There is no indication UCLA or Busuttil knew any of the patients had ties to Japanese gangs, known as yakuza, the Times reported. The school and Busuttil said in statements they don’t make moral judgments about patients, but treat them according to medical need.
U.S. transplant rules do not prohibit hospitals from performing transplants on foreign patients or those with criminal histories.
Tadamasa Goto, who had been barred from entering the United States because of his criminal history, was the most prominent transplant recipient. He leads a gang called the Goto-gumi, according to the Times.
With help from the FBI, Goto obtained a visa to enter America in 2001 in exchange for leads on potentially illegal activity in this country by Japanese criminal gangs, Jim Stern, retired chief of the FBI’s Asian criminal enterprise unit in Washington, told the Times. The FBI did not help Goto arrange his surgery with UCLA.
The FBI didn’t get much out of Goto, Stern said.
“I don’t think Goto gave the bureau anything of significance,” Stern said. Goto “came to the States and got a liver and was laughing back to where he came from. ... It defies logic.”
Stern said he was not involved with the deal, and learned of it when he became unit chief in 2004. He said he continues to be troubled by it.
After the transplant, Goto was again barred from re-entering the U.S., the Times said, citing a law enforcement official who was not authorized to discuss the matter publicly and requested anonymity.
Busuttil performed liver transplants at UCLA on three other men now barred from entering the U.S. because of their criminal records or suspected affiliation with Japanese organized crime groups, the Times said, citing a law enforcement official who spoke on condition of anonymity.
The Times said it was not naming those three transplant recipients because neither they nor their lawyers could be reached.
Goto underwent a successful transplant in July 2001. He received the liver of a young man who died in a traffic accident, said Goto’s Tokyo-based lawyer, Yoshiyuki Maki.
“Goto is over 60 now, but his liver is young,” Maki said.
Goto continued to receive medical care from Busuttil in Japan. Busuttil traveled there and examined Goto more than once, Maki said. Busuttil also evaluated Goto while he was in custody in 2006, Maki said.
In May 2006, Goto was arrested in Japan on suspicion of real estate fraud. He was acquitted of the charges in March of this year.
It is unclear when Goto joined UCLA’s waiting list, but he had been in the U.S. two months when he received a new liver, the Times reported. Overall, 34 percent of the patients added to UCLA’s liver waiting list between January 1999 and December 2001 received a new liver within three years of being listed, the Times reported, citing national transplant statistics.

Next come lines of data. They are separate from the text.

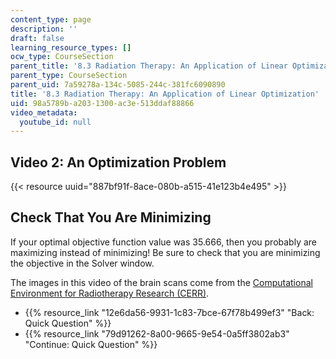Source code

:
 ```yaml
---
content_type: page
description: ''
draft: false
learning_resource_types: []
ocw_type: CourseSection
parent_title: '8.3 Radiation Therapy: An Application of Linear Optimization '
parent_type: CourseSection
parent_uid: 7a59278a-134c-5085-244c-381fc6090890
title: '8.3 Radiation Therapy: An Application of Linear Optimization'
uid: 98a5789b-a203-1300-ac3e-513ddaf88866
video_metadata:
  youtube_id: null
---
```

## Video 2: An Optimization Problem

{{< resource uuid="887bf91f-8ace-080b-a515-41e123b4e495" >}}

## Check That You Are Minimizing

If your optimal objective function value was 35.666, then you probably are maximizing instead of minimizing! Be sure to check that you are minimizing the objective in the Solver window. 

The images in this video of the brain scans come from the [Computational Environment for Radiotherapy Research (CERR)](https://github.com/cerr/CERR). 

- {{% resource_link "12e6da56-9931-1c83-7bce-67f78b499ef3" "Back: Quick Question" %}}
- {{% resource_link "79d91262-8a00-9665-9e54-0a5ff3802ab3" "Continue: Quick Question" %}}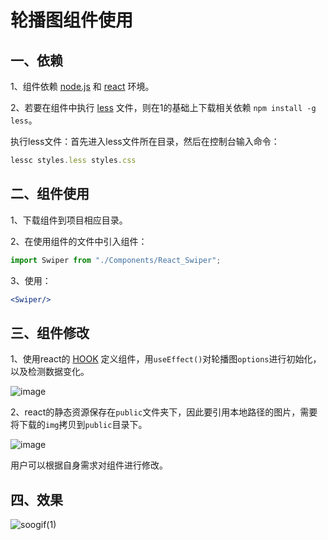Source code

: # 轮播图组件使用

## 一、依赖

1、组件依赖 [node.js](http://nodejs.cn/learn) 和 [react](https://react.docschina.org/) 环境。

2、若要在组件中执行 [less](https://less.bootcss.com/) 文件，则在1的基础上下载相关依赖 `npm install -g less`。

执行less文件：首先进入less文件所在目录，然后在控制台输入命令：

```js
lessc styles.less styles.css
```

## 二、组件使用

1、下载组件到项目相应目录。

2、在使用组件的文件中引入组件：

```jsx
import Swiper from "./Components/React_Swiper";
```

3、使用：

```jsx
<Swiper/>
```

## 三、组件修改

1、使用react的 [HOOK](https://react.docschina.org/docs/hooks-intro.html) 定义组件，用`useEffect()`对轮播图`options`进行初始化，以及检测数据变化。

![image](https://user-images.githubusercontent.com/84628055/142149598-55a971eb-b76b-4123-9cc2-fe89c43a1844.png)

2、react的静态资源保存在`public`文件夹下，因此要引用本地路径的图片，需要将下载的`img`拷贝到`public`目录下。

![image](https://user-images.githubusercontent.com/84628055/142149629-9da4b051-5884-44e2-9ce1-3f513039e5a5.png)

用户可以根据自身需求对组件进行修改。

## 四、效果

![soogif(1)](https://user-images.githubusercontent.com/84628055/142151530-6a430e94-b8c8-4dbd-8e18-8b7a59ccc69e.gif)

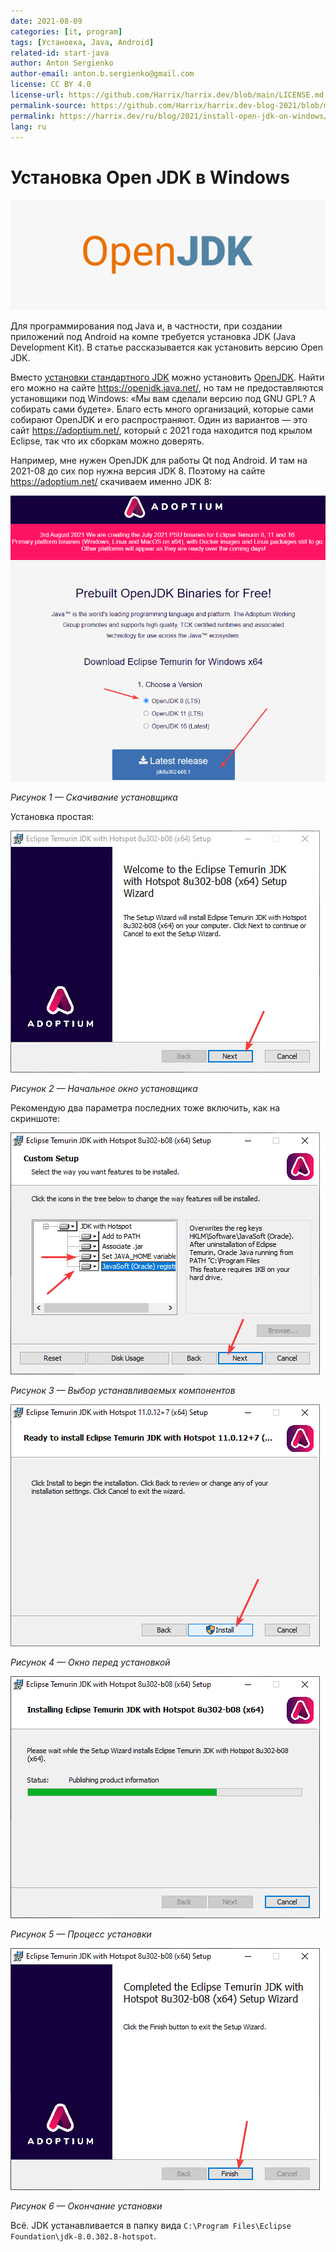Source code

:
 ```yaml
---
date: 2021-08-09
categories: [it, program]
tags: [Установка, Java, Android]
related-id: start-java
author: Anton Sergienko
author-email: anton.b.sergienko@gmail.com
license: CC BY 4.0
license-url: https://github.com/Harrix/harrix.dev/blob/main/LICENSE.md
permalink-source: https://github.com/Harrix/harrix.dev-blog-2021/blob/main/install-open-jdk-on-windows/install-open-jdk-on-windows.md
permalink: https://harrix.dev/ru/blog/2021/install-open-jdk-on-windows/
lang: ru
---
```


# Установка Open JDK в Windows

![Featured image](featured-image.svg)

Для программирования под Java и, в частности, при создании приложений под Android на компе требуется установка JDK (Java Development Kit). В статье рассказывается как установить версию Open JDK.

Вместо [установки стандартного JDK](https://github.com/Harrix/harrix.dev-blog-2019/blob/main/install-jdk-on-windows/install-jdk-on-windows.md) <!-- https://harrix.dev/ru/blog/2019/install-jdk-on-windows/ --> можно установить [OpenJDK](https://ru.wikipedia.org/wiki/OpenJDK). Найти его можно на сайте <https://openjdk.java.net/>, но там не предоставляются установщики под Windows: «Мы вам сделали версию под GNU GPL? А собирать сами будете». Благо есть много организаций, которые сами собирают OpenJDK и его распространяют. Один из вариантов — это сайт <https://adoptium.net/>, который с 2021 года находится под крылом Eclipse, так что их сборкам можно доверять.

Например, мне нужен OpenJDK для работы Qt под Android. И там на 2021-08 до сих пор нужна версия JDK 8. Поэтому на сайте <https://adoptium.net/> скачиваем именно JDK 8:

![Скачивание установщика](img/download.png)

_Рисунок 1 — Скачивание установщика_

Установка простая:

![Начальное окно установщика](img/install_01.png)

_Рисунок 2 — Начальное окно установщика_

Рекомендую два параметра последних тоже включить, как на скриншоте:

![Выбор устанавливаемых компонентов](img/install_02.png)

_Рисунок 3 — Выбор устанавливаемых компонентов_

![Окно перед установкой](img/install_03.png)

_Рисунок 4 — Окно перед установкой_

![Процесс установки](img/install_04.png)

_Рисунок 5 — Процесс установки_

![Окончание установки](img/install_05.png)

_Рисунок 6 — Окончание установки_

Всё. JDK устанавливается в папку вида `C:\Program Files\Eclipse Foundation\jdk-8.0.302.8-hotspot`.

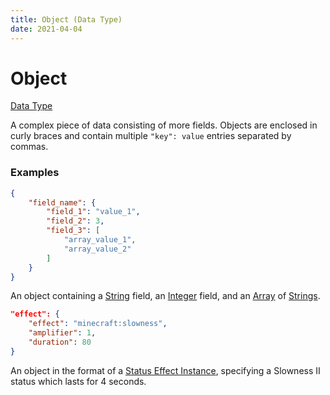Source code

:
```yaml
---
title: Object (Data Type)
date: 2021-04-04
---
```


# Object

[Data Type](../data_types.md)

A complex piece of data consisting of more fields. Objects are enclosed in curly braces and contain multiple `"key": value` entries separated by commas.


### Examples

```json
{
	"field_name": {
		"field_1": "value_1",
		"field_2": 3,
		"field_3": [
			"array_value_1",
			"array_value_2"
		]
	}
}
```
An object containing a [String](string.md) field, an [Integer](integer.md) field, and an [Array](array.md) of [Strings](string.md).
<br>

```json
"effect": {
    "effect": "minecraft:slowness",
    "amplifier": 1,
    "duration": 80
}
```

An object in the format of a [Status Effect Instance](status_effect_instance.md), specifying a Slowness II status which lasts for 4 seconds.
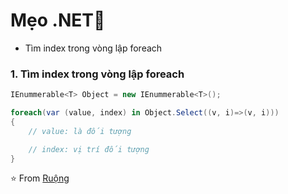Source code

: <h1>Mẹo .NET👋</h1>

- Tìm index trong vòng lập foreach

<h3>1. Tìm index trong vòng lập foreach</h3>

```c#
IEnummerable<T> Object = new IEnummerable<T>();

foreach(var (value, index) in Object.Select((v, i)=>(v, i)))
{
    // value: là đối tượng

    // index: vị trí đối tượng
}
```

⭐️ From [Ruộng](https://github.com/liuvt)

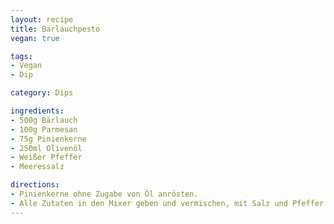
 ```yaml
---
layout: recipe
title: Bärlauchpesto
vegan: true

tags:
- Vegan
- Dip

category: Dips

ingredients:
- 500g Bärlauch
- 100g Parmesan
- 75g Pinienkerne
- 250ml Olivenöl
- Weißer Pfeffer
- Meeressalz

directions:
- Pinienkerne ohne Zugabe von Öl anrösten.
- Alle Zutaten in den Mixer geben und vermischen, mit Salz und Pfeffer abschmecken.
---
```


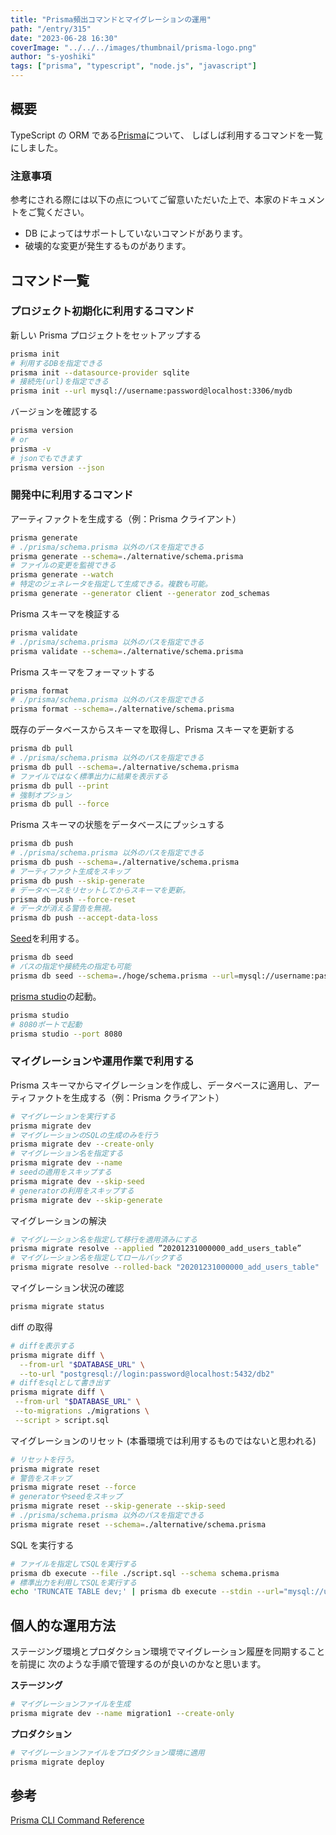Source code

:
 ```yaml
---
title: "Prisma頻出コマンドとマイグレーションの運用"
path: "/entry/315"
date: "2023-06-28 16:30"
coverImage: "../../../images/thumbnail/prisma-logo.png"
author: "s-yoshiki"
tags: ["prisma", "typescript", "node.js", "javascript"]
---
```


## 概要

TypeScript の ORM である[Prisma](https://www.prisma.io/)について、
しばしば利用するコマンドを一覧にしました。

### 注意事項

参考にされる際には以下の点についてご留意いただいた上で、本家のドキュメントをご覧ください。

- DB によってはサポートしていないコマンドがあります。
- 破壊的な変更が発生するものがあります。

## コマンド一覧

### プロジェクト初期化に利用するコマンド

新しい Prisma プロジェクトをセットアップする

```sh
prisma init
# 利用するDBを指定できる
prisma init --datasource-provider sqlite
# 接続先(url)を指定できる
prisma init --url mysql://username:password@localhost:3306/mydb
```

バージョンを確認する

```sh
prisma version
# or
prisma -v
# jsonでもできます
prisma version --json
```

### 開発中に利用するコマンド

アーティファクトを生成する（例：Prisma クライアント）

```sh
prisma generate
# ./prisma/schema.prisma 以外のパスを指定できる
prisma generate --schema=./alternative/schema.prisma
# ファイルの変更を監視できる
prisma generate --watch
# 特定のジェネレータを指定して生成できる。複数も可能。
prisma generate --generator client --generator zod_schemas
```

Prisma スキーマを検証する

```sh
prisma validate
# ./prisma/schema.prisma 以外のパスを指定できる
prisma validate --schema=./alternative/schema.prisma
```

Prisma スキーマをフォーマットする

```sh
prisma format
# ./prisma/schema.prisma 以外のパスを指定できる
prisma format --schema=./alternative/schema.prisma
```

既存のデータベースからスキーマを取得し、Prisma スキーマを更新する

```sh
prisma db pull
# ./prisma/schema.prisma 以外のパスを指定できる
prisma db pull --schema=./alternative/schema.prisma
# ファイルではなく標準出力に結果を表示する
prisma db pull --print
# 強制オプション
prisma db pull --force
```

Prisma スキーマの状態をデータベースにプッシュする

```sh
prisma db push
# ./prisma/schema.prisma 以外のパスを指定できる
prisma db push --schema=./alternative/schema.prisma
# アーティファクト生成をスキップ
prisma db push --skip-generate
# データベースをリセットしてからスキーマを更新。
prisma db push --force-reset
# データが消える警告を無視。
prisma db push --accept-data-loss
```

[Seed](https://www.prisma.io/docs/guides/migrate/seed-database)を利用する。

```sh
prisma db seed
# パスの指定や接続先の指定も可能
prisma db seed --schema=./hoge/schema.prisma --url=mysql://username:password@localhost:3306/mydb
```

[prisma studio](https://www.prisma.io/studio)の起動。

```sh
prisma studio
# 8080ポートで起動
prisma studio --port 8080
```

### マイグレーションや運用作業で利用する

Prisma スキーマからマイグレーションを作成し、データベースに適用し、アーティファクトを生成する（例：Prisma クライアント）

```sh
# マイグレーションを実行する
prisma migrate dev
# マイグレーションのSQLの生成のみを行う
prisma migrate dev --create-only
# マイグレーション名を指定する
prisma migrate dev --name
# seedの適用をスキップする
prisma migrate dev --skip-seed
# generatorの利用をスキップする
prisma migrate dev --skip-generate
```

マイグレーションの解決

```sh
# マイグレーション名を指定して移行を適用済みにする
prisma migrate resolve --applied ”20201231000000_add_users_table”
# マイグレーション名を指定してロールバックする
prisma migrate resolve --rolled-back "20201231000000_add_users_table"
```

マイグレーション状況の確認

```sh
prisma migrate status
```

diff の取得

```sh
# diffを表示する
prisma migrate diff \
  --from-url "$DATABASE_URL" \
  --to-url "postgresql://login:password@localhost:5432/db2"
# diffをsqlとして書き出す
prisma migrate diff \
 --from-url "$DATABASE_URL" \
 --to-migrations ./migrations \
 --script > script.sql
```

マイグレーションのリセット (本番環境では利用するものではないと思われる)

```sh
# リセットを行う。
prisma migrate reset
# 警告をスキップ
prisma migrate reset --force
# generatorやseedをスキップ
prisma migrate reset --skip-generate --skip-seed
# ./prisma/schema.prisma 以外のパスを指定できる
prisma migrate reset --schema=./alternative/schema.prisma
```

SQL を実行する

```sh
# ファイルを指定してSQLを実行する
prisma db execute --file ./script.sql --schema schema.prisma
# 標準出力を利用してSQLを実行する
echo 'TRUNCATE TABLE dev;' | prisma db execute --stdin --url="mysql://username:password@localhost:3306/mydb"
```

## 個人的な運用方法

ステージング環境とプロダクション環境でマイグレーション履歴を同期することを前提に
次のような手順で管理するのが良いのかなと思います。

**ステージング**

```sh
# マイグレーションファイルを生成
prisma migrate dev --name migration1 --create-only
```

**プロダクション**

```sh
# マイグレーションファイルをプロダクション環境に適用
prisma migrate deploy
```

## 参考

[Prisma CLI Command Reference](https://www.prisma.io/docs/reference/api-reference/command-reference)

In a statement, the UCLA Health System said privacy laws prevented it from commenting on specific cases.
Busuttil, a former president of the American Society of Transplant Surgeons who has testified before Congress on who should receive priority for transplants, released a statement this week.
“As a surgeon, it is not my role to pass moral judgment on the patients who seek my care,” read the statement, which didn’t directly address the Japanese patients. “If one of my patients, domestic or international, were in a situation that could be life-threatening, of course I would do everything in my power to assure that they would receive proper care.”
It could not be determined how much UCLA and Busuttil were paid for the Japanese transplants, the Times reported.